___ Raw data ___

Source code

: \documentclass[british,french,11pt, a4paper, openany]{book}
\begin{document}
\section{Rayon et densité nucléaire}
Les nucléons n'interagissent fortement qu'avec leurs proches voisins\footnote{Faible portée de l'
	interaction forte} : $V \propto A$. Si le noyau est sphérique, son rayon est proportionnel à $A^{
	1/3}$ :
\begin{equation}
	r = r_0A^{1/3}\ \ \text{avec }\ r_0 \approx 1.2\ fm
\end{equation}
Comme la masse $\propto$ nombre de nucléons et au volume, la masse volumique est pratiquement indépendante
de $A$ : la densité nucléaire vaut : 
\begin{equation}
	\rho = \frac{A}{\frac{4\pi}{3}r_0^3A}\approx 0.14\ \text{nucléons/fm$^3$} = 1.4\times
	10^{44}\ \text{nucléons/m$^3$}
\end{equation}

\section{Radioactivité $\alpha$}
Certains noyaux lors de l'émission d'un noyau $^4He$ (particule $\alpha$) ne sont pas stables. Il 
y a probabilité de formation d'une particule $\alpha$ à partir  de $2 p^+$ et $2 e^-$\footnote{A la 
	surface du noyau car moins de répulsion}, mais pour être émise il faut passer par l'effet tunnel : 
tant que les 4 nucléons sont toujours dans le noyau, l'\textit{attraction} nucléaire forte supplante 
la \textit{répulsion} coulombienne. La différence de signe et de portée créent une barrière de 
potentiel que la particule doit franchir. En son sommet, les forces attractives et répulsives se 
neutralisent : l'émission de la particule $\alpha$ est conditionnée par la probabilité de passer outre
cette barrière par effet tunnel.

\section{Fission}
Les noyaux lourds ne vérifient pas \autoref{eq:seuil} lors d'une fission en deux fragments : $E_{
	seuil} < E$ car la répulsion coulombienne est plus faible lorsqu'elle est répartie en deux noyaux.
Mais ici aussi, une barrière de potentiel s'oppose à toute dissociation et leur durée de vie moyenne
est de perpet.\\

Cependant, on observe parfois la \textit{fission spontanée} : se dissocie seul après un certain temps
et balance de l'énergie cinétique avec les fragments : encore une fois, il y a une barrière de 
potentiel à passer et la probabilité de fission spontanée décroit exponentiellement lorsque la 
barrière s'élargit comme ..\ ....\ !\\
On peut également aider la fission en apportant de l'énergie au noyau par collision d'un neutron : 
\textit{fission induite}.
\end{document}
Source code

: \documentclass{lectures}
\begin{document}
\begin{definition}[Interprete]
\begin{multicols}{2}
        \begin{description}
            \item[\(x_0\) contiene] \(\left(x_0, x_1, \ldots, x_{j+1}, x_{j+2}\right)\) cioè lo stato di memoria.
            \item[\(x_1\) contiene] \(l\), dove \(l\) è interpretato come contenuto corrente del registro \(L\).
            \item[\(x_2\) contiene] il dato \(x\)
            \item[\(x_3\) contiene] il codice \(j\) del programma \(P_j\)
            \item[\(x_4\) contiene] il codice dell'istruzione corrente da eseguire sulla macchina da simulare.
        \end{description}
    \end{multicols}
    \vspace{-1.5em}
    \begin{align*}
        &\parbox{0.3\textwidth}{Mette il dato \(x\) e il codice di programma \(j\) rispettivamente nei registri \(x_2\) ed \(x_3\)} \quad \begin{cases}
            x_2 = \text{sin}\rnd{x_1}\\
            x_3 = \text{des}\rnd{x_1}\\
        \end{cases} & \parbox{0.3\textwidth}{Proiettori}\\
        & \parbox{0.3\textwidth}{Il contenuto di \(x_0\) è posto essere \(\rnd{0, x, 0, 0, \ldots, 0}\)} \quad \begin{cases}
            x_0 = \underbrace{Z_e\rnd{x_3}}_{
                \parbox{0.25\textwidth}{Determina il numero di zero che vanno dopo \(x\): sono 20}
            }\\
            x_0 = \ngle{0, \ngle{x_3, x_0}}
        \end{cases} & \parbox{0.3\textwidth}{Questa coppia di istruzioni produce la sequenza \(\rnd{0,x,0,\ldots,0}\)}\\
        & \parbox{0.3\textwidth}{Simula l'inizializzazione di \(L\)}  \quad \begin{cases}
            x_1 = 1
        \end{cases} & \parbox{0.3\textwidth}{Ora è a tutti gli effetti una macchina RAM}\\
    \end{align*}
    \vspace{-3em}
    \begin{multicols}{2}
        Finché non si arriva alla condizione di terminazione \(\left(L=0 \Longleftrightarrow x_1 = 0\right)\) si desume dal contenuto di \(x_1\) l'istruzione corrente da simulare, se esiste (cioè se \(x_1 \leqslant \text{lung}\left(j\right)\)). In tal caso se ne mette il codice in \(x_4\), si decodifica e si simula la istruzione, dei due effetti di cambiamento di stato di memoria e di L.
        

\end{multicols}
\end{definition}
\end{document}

___

How to complete this task:
All lines above from the one holding "barrière s'élargit comme ..\ ....\ !\\" to the one holding "stato di memoria.", inclusive, are to be copied exactly; no other line is wanted.

Reply to the task:
barrière s'élargit comme ..\ ....\ !\\
On peut également aider la fission en apportant de l'énergie au noyau par collision d'un neutron : 
\textit{fission induite}.
\end{document}
Source code

: \documentclass{lectures}
\begin{document}
\begin{definition}[Interprete]
\begin{multicols}{2}
        \begin{description}
            \item[\(x_0\) contiene] \(\left(x_0, x_1, \ldots, x_{j+1}, x_{j+2}\right)\) cioè lo stato di memoria.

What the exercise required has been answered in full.